The report – Survival of The Richest – was released as the World Economic Forum began in Davos, Switzerland.
The report highlighted the large disparity in wealth distribution in India, saying that more than 40% of the wealth created in the country from 2012 to 2021 had gone to just 1% of the population while only 3% had trickled down to the bottom 50%.
In 2022, the wealth of India’s richest man Gautam Adani increased by 46%, while the combined wealth of India’s 100 richest had touched $660bn.
In 2022, Mr Adani was ranked the second richest person in the world on the Bloomberg’s wealth index. He also topped the list of people whose wealth witnessed the maximum rise globally during the year.
Meanwhile, the country’s poor and middle class were taxed more than the rich, Oxfam said.
Approximately 64% of the total goods and services tax (GST) in the country came from the bottom 50% of the population, while only 4% came from the top 10%, the report said.
“India is unfortunately on a fast track to becoming a country only for the rich,” Oxfam India CEO Amitabh Behar said. “The country’s marginalised – Dalits, Adivasis, Muslims, women and informal sector workers are continuing to suffer in a system which ensures the survival of the richest.”
The rich, currently, benefited from reduced corporate taxes, tax exemptions and other incentives, the report added.
To correct this disparity, the charity asked the finance minister to implement progressive tax measures such as wealth tax in the upcoming budget.
A 2% tax on the entire wealth of India’s billionaires would support the nutrition of the country’s malnourished population for the next three years, the report said.
A 1% wealth tax could fund the National Health Mission, India’s largest healthcare scheme for more than1.5 years, it added.
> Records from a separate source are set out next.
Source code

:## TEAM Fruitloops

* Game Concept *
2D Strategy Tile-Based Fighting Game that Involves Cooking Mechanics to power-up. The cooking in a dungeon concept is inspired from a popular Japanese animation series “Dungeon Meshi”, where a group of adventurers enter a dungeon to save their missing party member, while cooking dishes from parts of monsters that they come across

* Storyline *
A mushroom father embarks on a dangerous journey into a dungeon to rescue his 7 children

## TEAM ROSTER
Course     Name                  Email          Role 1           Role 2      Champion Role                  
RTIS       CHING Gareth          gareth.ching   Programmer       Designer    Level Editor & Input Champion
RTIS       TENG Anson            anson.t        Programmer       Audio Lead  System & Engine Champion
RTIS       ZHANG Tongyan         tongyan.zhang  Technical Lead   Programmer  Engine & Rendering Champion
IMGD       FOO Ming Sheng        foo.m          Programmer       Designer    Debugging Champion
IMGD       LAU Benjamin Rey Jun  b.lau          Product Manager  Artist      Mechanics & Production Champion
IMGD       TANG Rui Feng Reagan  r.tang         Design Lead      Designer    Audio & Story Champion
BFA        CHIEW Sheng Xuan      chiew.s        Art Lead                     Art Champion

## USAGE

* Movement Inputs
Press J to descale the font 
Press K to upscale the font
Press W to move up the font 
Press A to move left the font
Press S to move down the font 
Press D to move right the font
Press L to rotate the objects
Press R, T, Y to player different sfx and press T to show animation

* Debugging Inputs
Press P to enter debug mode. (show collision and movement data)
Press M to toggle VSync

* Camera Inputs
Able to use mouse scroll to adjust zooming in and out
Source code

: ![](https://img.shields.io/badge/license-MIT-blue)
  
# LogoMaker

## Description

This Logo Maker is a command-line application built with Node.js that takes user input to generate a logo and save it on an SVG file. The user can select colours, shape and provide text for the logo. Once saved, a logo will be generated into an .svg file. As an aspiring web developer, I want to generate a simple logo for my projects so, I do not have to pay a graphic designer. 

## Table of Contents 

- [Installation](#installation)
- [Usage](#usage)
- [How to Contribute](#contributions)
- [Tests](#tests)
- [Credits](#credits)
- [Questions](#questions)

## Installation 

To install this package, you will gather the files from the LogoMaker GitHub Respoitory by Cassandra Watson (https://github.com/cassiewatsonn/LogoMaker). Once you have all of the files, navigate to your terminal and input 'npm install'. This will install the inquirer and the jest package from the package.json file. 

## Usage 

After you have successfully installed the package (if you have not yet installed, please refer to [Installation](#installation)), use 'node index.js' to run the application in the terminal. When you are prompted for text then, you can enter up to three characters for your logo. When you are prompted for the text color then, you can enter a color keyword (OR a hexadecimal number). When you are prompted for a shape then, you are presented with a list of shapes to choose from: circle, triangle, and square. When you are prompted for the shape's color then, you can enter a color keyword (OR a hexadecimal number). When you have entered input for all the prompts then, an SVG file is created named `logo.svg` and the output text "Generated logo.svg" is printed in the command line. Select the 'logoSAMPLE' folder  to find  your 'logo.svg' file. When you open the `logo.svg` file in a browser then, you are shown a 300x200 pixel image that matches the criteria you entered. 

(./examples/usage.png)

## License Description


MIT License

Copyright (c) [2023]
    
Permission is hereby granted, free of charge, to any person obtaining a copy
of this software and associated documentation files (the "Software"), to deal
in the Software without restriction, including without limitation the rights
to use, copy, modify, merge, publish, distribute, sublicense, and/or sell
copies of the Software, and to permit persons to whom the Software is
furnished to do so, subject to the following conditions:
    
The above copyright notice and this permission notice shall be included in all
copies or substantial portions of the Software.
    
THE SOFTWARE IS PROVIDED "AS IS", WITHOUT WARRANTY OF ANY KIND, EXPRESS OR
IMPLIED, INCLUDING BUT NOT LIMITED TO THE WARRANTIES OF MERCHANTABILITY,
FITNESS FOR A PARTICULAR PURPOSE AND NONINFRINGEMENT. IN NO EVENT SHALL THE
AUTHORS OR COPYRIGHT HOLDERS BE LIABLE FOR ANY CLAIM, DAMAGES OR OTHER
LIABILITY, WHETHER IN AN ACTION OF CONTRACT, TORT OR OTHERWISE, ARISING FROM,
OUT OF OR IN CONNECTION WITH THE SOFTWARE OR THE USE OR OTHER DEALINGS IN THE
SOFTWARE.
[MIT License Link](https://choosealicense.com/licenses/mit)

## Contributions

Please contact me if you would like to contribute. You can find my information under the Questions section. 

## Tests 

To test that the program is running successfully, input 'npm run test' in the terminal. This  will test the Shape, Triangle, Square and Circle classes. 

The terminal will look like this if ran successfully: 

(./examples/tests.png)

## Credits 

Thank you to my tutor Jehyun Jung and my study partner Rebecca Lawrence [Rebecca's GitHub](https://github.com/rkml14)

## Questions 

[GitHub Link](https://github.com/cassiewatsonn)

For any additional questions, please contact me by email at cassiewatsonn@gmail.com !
Taxing the top 100 Indian billionaires at 2.5% or taxing the top 10 Indian billionaires at 5% would nearly cover the entire amount required to bring an estimated 150 million children back into school, Oxfam said.
“It’s time we demolish the convenient myth that tax cuts for the richest result in their wealth somehow ‘trickling down’ to everyone else,” said Gabriela Bucher, the executive director of Oxfam International.
Taxing the super-rich was necessary for “reducing inequality and resuscitating democracy”, she added.